Because Israel has military conscription and a highly specialised cyber-intelligence operation within the military, known as Unit 8200, a culture of cybersecurity that belies the relatively small size of the country has been fostered. Most Unit 8200 alumni will leave after three or four years of service, so there is a constant pool of talent to draw upon. The Israeli technology sector benefits from this experience as the sheer number of innovative cyber-startups shows. 

Phil Neray, vice president of industrial cybersecurity at Israeli firm CyberX, thinks that both a strong entrepreneurial culture and the practical experience in cyberdefence from military service are equally important. “Working in a startup is very similar to being in an Israel Defense Forces (IDF) unit,” he says. “You work in small groups to solve major problems, with limited resources.” Mr Neray also points out that the IDF encourages soldiers to challenge and question authority; traits that are also very useful in cybersecurity startups. 

Dima Stopel, co-founder at Twistlock, acknowledges the importance of Unit 8200 as a differentiator, driving innovative cyber-thinking in Israel, but doesn’t think it paints the complete picture. “Thinking out of the box is part of Israeli culture, and is encouraged even in kindergartens and elementary schools,” says Mr Stopel. Indeed, his company has bucked the general trend by leveraging cloud concepts to boost the security of organisations. 

“Cloud-native entities are minimalistic, declarative and immutable, creating a much better security offering,” he says. 

Cyber-startup Karamba Security has created automotive-specific cyber-solutions by thinking differently. Rather than trying to shoehorn existing datacentre solutions into the automobile industry, co-founder David Barzilai says: “Our software takes advantage of the fact that the car controllers are not user-changeable, and it seamlessly hardens them according to factory settings and deterministically prevents any change to it.” With self-driving cars becoming a reality and internet-connected vehicles already well established, it’s no great surprise that Karamba has grown so quickly. 

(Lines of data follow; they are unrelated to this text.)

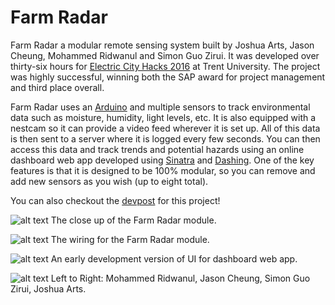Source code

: # Farm Radar

Farm Radar a modular remote sensing system built by Joshua Arts, Jason Cheung, Mohammed Ridwanul and Simon Guo Zirui. It was developed over thirty-six hours for [Electric City Hacks 2016](http://2016.echacks.xyz) at Trent University. The project was highly successful, winning both the SAP award for project management and third place overall.

Farm Radar uses an [Arduino](https://www.arduino.cc) and multiple sensors to track environmental data such as moisture, humidity, light levels, etc. It is also equipped with a nestcam so it can provide a video feed wherever it is set up. All of this data is then sent to a server where it is logged every few seconds. You can then access this data and track trends and potential hazards using an online dashboard web app developed using [Sinatra](https://github.com/sinatra/sinatra) and [Dashing](http://dashing.io). One of the key features is that it is designed to be 100% modular, so you can remove and add new sensors as you wish (up to eight total).

You can also checkout the [devpost](https://devpost.com/software/farm-radar) for this project!

![alt text](http://oi68.tinypic.com/15rm52b.jpg "Farm Rader Module")
The close up of the Farm Radar module.

![alt text](http://oi66.tinypic.com/30a5krm.jpg "Wiring")
The wiring for the Farm Radar module.

![alt text](http://oi65.tinypic.com/2isur1e.jpg "Dashboard")
An early development version of UI for dashboard web app.

![alt text](http://oi66.tinypic.com/16kdf2w.jpg "Team")
Left to Right: Mohammed Ridwanul, Jason Cheung, Simon Guo Zirui, Joshua Arts.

The heavy churn of conscripts into the intelligence units of the military is the real key to Israel’s cyber success. Israeli cybersecurity veteran and chief scientist at Imperva, Amichai Shulman, says: “Since military units are forced to work with inexperienced people, they choose and groom those who have entrepreneurial qualities. Hence we have many people at a young age, highly motivated, highly trained who feed the industry, which is likely to create innovation in the space.” 

The size of the country must also be considered. Unlike the United States, there is little scope to sell in the domestic market, if a company wants to flourish. So, at the earliest stages, Israeli cyber-startups are driven to conquer the world instead. Other than scale, about the only difference between Unit 8200 and the US National Security Agency (NSA), when it comes to the technical intelligence it produces, is that it doesn’t tend to leak like the NSA. 

Finally, it’s widely accepted that Israeli intelligence units were behind the Stuxnet campaign uncovered in 2010 and which caused massive damage to Iran’s then-emerging nuclear programme. This is an important factor to consider as members of Unit 8200 are constantly being “exposed to the most technologically advanced systems, and face the most serious cybersecurity challenges, both as defenders and attackers”, according to Ofer Schreiber, a partner in leading Israeli cyber-investment company YL Ventures. 

“These graduates usually combine a rare combination of offensive and defensive cybersecurity understanding, deep engineering skills and entrepreneurship,” Mr Schreiber concludes. “This is the main reason so many cutting-edge cybersecurity startups are founded in Israel every year.”